L’âge du chef de ménage (age). Dans les exploitations de maïs et de coton, les ménages dirigés par des chefs de ménage plus jeunes sont plus efficaces que ceux dirigés par des chefs de ménage moins jeunes. Ainsi, l’efficacité technique de ces ménages s’améliore avec l’âge du chef de ménage. Mais cet effet est non linéaire. Il existe un âge seuil au-delà duquel l’effet contraire s’observe. Dans la production de maïs, l’âge seuil au-delà duquel l’effet contraire s’observe est de 43 ans. Il est de 60 ans dans la production de coton. En revanche, dans les exploitations d’arachide, l’efficacité technique se détériore avec l’âge. Mais cette relation est non linéaire. Au-delà de 60 ans, l’efficacité technique s’améliore avec l’âge. Ces différents résultats sont conformes à nos attentes. Il est montré que les chefs de ménage les plus âgés ont moins accès au service de vulgarisation d’une part, et sont moins réceptifs à l’adoption de nouvelles variétés végétales mises en place par la recherche ou à l’emploi de nouvelles technologies de production. D’autre part, grâce à leur expérience ils contribuent de manière significative à l’amélioration de la productivité de leurs ménage.

La taille de l’exploitation (taille_exploi) mesurée par la superficie totale, autre que celle analysée, a un effet positif sur l’efficacité des ménages dans les productions de maïs et de coton.

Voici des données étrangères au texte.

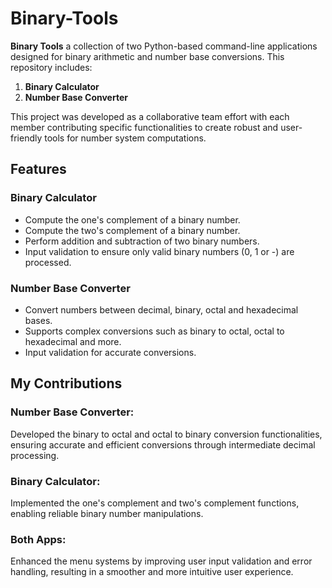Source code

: # Binary-Tools
**Binary Tools** a collection of two Python-based command-line applications designed for binary arithmetic and number base conversions. This repository includes:
1. **Binary Calculator**
2. **Number Base Converter**

This project was developed as a collaborative team effort with each member contributing specific functionalities to create robust and user-friendly tools for number system computations.

## Features
### Binary Calculator
- Compute the one's complement of a binary number.
- Compute the two's complement of a binary number.
- Perform addition and subtraction of two binary numbers.
- Input validation to ensure only valid binary numbers (0, 1 or -) are processed.
### Number Base Converter
- Convert numbers between decimal, binary, octal and hexadecimal bases.
- Supports complex conversions such as binary to octal, octal to hexadecimal and more.
- Input validation for accurate conversions.

## My Contributions
### Number Base Converter:
Developed the binary to octal and octal to binary conversion functionalities, ensuring accurate and efficient conversions through intermediate decimal processing.
### Binary Calculator:
Implemented the one's complement and two's complement functions, enabling reliable binary number manipulations.
### Both Apps:
Enhanced the menu systems by improving user input validation and error handling, resulting in a smoother and more intuitive user experience.
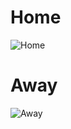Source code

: # Home

![Home](https://github.com/SummerCup/SummerCup2023/assets/120305068/44075e3c-9d81-4ed0-8fe9-a83abd59f0cc)

# Away

![Away](https://github.com/SummerCup/SummerCup2023/assets/120305068/9dccf5c4-fa38-499f-8aff-cebec5551752)

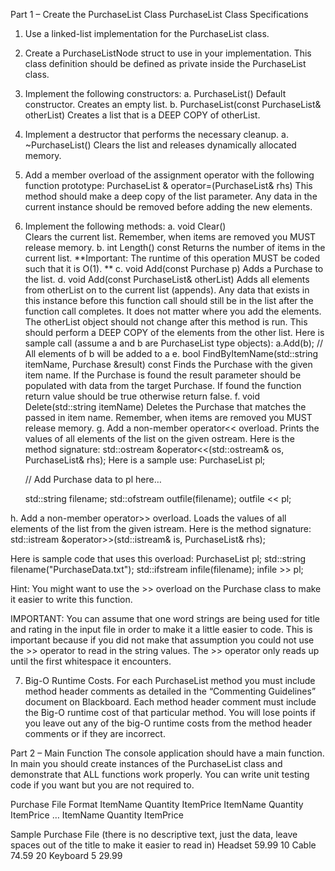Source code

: Part 1 – Create the PurchaseList Class
PurchaseList Class Specifications 
1.	Use a linked-list implementation for the PurchaseList class. 
2.	Create a PurchaseListNode struct to use in your implementation. This class definition should be defined as private inside the PurchaseList class. 
3.	Implement the following constructors:
a.	PurchaseList()
Default constructor. Creates an empty list.
b.	PurchaseList(const PurchaseList& otherList)
Creates a list that is a DEEP COPY of otherList.
4.	Implement a destructor that performs the necessary cleanup.
a.	~PurchaseList()
Clears the list and releases dynamically allocated memory.
5.	Add a member overload of the assignment operator with the following function prototype:
PurchaseList & operator=(PurchaseList& rhs)
This method should make a deep copy of the list parameter. Any data in the current instance should be removed before adding the new elements.
6.	Implement the following methods:
a.	void Clear()  
Clears the current list. Remember, when items are removed you MUST release memory.
b.	int Length() const
Returns the number of items in the current list. 
**Important: The runtime of this operation MUST be coded such that it is O(1). **
c.	void Add(const Purchase p)
Adds a Purchase to the list.
d.	void Add(const PurchaseList& otherList)
Adds all elements from otherList on to the current list (appends). Any data that exists in this instance before this function call should still be in the list after the function call completes. It does not matter where you add the elements. The otherList object should not change after this method is run. This should perform a DEEP COPY of the elements from the other list.
Here is sample call (assume a and b are PurchaseList type objects):
a.Add(b);  // All elements of b will be added to a
e.	bool FindByItemName(std::string itemName, Purchase &result) const
Finds the Purchase with the given item name. If the Purchase is found the result parameter should be populated with data from the target Purchase. If found the function return value should be true otherwise return false.
f.	void Delete(std::string itemName)
Deletes the Purchase that matches the passed in item name. Remember, when items are removed you MUST release memory.
g.	Add a non-member operator<< overload. Prints the values of all elements of the list on the given ostream. Here is the method signature:
std::ostream &operator<<(std::ostream& os, PurchaseList& rhs);
Here is a sample use:
	   PurchaseList pl;

	   // Add Purchase data to pl here…
	
	   std::string filename;
   std::ofstream outfile(filename);
	   outfile << pl;

h.	Add a non-member operator>> overload. Loads the values of all elements of the list from the given istream. Here is the method signature:
std::istream &operator>>(std::istream& is, PurchaseList& rhs);

Here is sample code that uses this overload:
	   PurchaseList pl;
   std::string filename("PurchaseData.txt");
	   std::ifstream infile(filename);
	   infile >> pl;

Hint: You might want to use the >> overload on the Purchase class to make it easier to write this function.

IMPORTANT: You can assume that one word strings are being used for title and rating in the input file in order to make it a little easier to code. This is important because if you did not make that assumption you could not use the >> operator to read in the string values. The >> operator only reads up until the first whitespace it encounters.

7.	Big-O Runtime Costs. 
For each PurchaseList method you must include method header comments as detailed in the “Commenting Guidelines” document on Blackboard. Each method header comment must include the Big-O runtime cost of that particular method. You will lose points if you leave out any of the big-O runtime costs from the method header comments or if they are incorrect.

Part 2 – Main Function
The console application should have a main function. In main you should create instances of the PurchaseList class and demonstrate that ALL functions work properly. You can write unit testing code if you want but you are not required to.

Purchase File Format
ItemName
Quantity
ItemPrice
ItemName
Quantity
ItemPrice
…
ItemName
Quantity
ItemPrice

Sample Purchase File (there is no descriptive text, just the data, leave spaces out of the title to make it easier to read in)
Headset
59.99
10
Cable
74.59
20
Keyboard
5
29.99
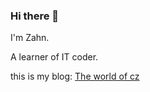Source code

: ### Hi there 👋

I'm Zahn.

A learner of IT coder.

this is my blog: [The world of cz](https://u8d5e.github.io/)

<!--
**u8d5e/u8d5e** is a ✨ _special_ ✨ repository because its `README.md` (this file) appears on your GitHub profile.

Here are some ideas to get you started:

- 🔭 I’m currently working on ...
- 🌱 I’m currently learning ...
- 👯 I’m looking to collaborate on ...
- 🤔 I’m looking for help with ...
- 💬 Ask me about ...
- 📫 How to reach me: ...
- 😄 Pronouns: ...
- ⚡ Fun fact: ...
-->
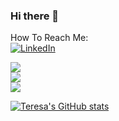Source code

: ### Hi there 👋 

How To Reach Me: <br>
<a href="https://www.linkedin.com/in/teresa-mei-b90364215/"><img alt="LinkedIn" src="https://img.shields.io/badge/linkedin%20-%230077B5.svg?&style=for-the-badge&logo=linkedin&logoColor=white"/></a>

<a href="https://github.com/temei817">
  <img align="center" src="https://github-readme-streak-stats.herokuapp.com/?user=temei817&theme=material-palenight" />
</a><br>
<a href="https://github.com/temei817">
  <img align="center" src="https://github-readme-stats.vercel.app/api?username=temei817&show_icons=true&theme=material-palenight" />
</a><br>
<a href="https://github.com/temei817">
  <img align="center" src="https://github-readme-stats.vercel.app/api/top-langs/?username=temei817&layout=compact&theme=material-palenight" />
</a><br>



[![Teresa's GitHub stats](https://github-readme-stats.vercel.app/api?username=temei817)](https://github.com/temei817/github-readme-stats)

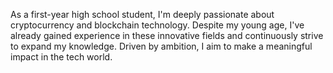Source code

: As a first-year high school student, I'm deeply passionate about cryptocurrency and blockchain technology. Despite my young age, I've already gained experience in these innovative fields and continuously strive to expand my knowledge. Driven by ambition, I aim to make a meaningful impact in the tech world.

Le sexe (sexe) du chef de ménage. Dans les exploitations de maïs et de coton, les résultats indiquent que les ménages dirigés par les chefs masculins sont plus efficaces que ceux dirigés par des femmes. Ce type de résultat pourrait s’expliquer par le fait que les hommes sont les plus actifs dans les organisations professionnelles des producteurs (OP) et sont généralement membres dirigeants de ces OP, ce qui leur permet de bénéficier ainsi en premier lieu des services de l’organisation dont la formation et l’information.

CONCLUSION

L’objectif de cette recherche était d’analyser la capacité productive des ménages agricoles dans l’utilisation de leurs facteurs de production et de dégager les facteurs explicatifs de ses inefficacités. Pour atteindre cet objectif l’approche basée sur l’Analyse stochastique des frontières de production (ASF) a été utilisée pour l’estimation des frontières de production. Le facteur terre joue un rôle important dans l’augmentation des productions. Le capital humain contribue à l’amélioration de l’efficacité technique des ménages agricoles. Les ménages agricoles opèrent tous en dessous de leur capacité productive. Il existe un gaspillage dans l’utilisation des ressources productives. Le capital social et le capital financier contribuent à l’amélioration de l’efficacité technique des ménages sur la période d’étude. La détention des droits modernes à la terre réduit l’inefficacité technique des ménages dans la production de maïs. Mais c’est l’effet contraire qui est observé en ce qui concerne la production de l’arachide et du coton. Au regard des conclusions de cette recherche, il est important que les autorités en charge de la conduite de la politique agricole renforcent les offres de formations dispensées aux producteurs en leur donnant un contenu ayant au moins le niveau primaire des écoles classiques ainsi que l’esprit coopératif et associatif dans le monde paysan en encourageant la participation active des femmes, tout en reconnaissant les droits locaux en même temps qu’elles renforcent les institutions foncières modernes.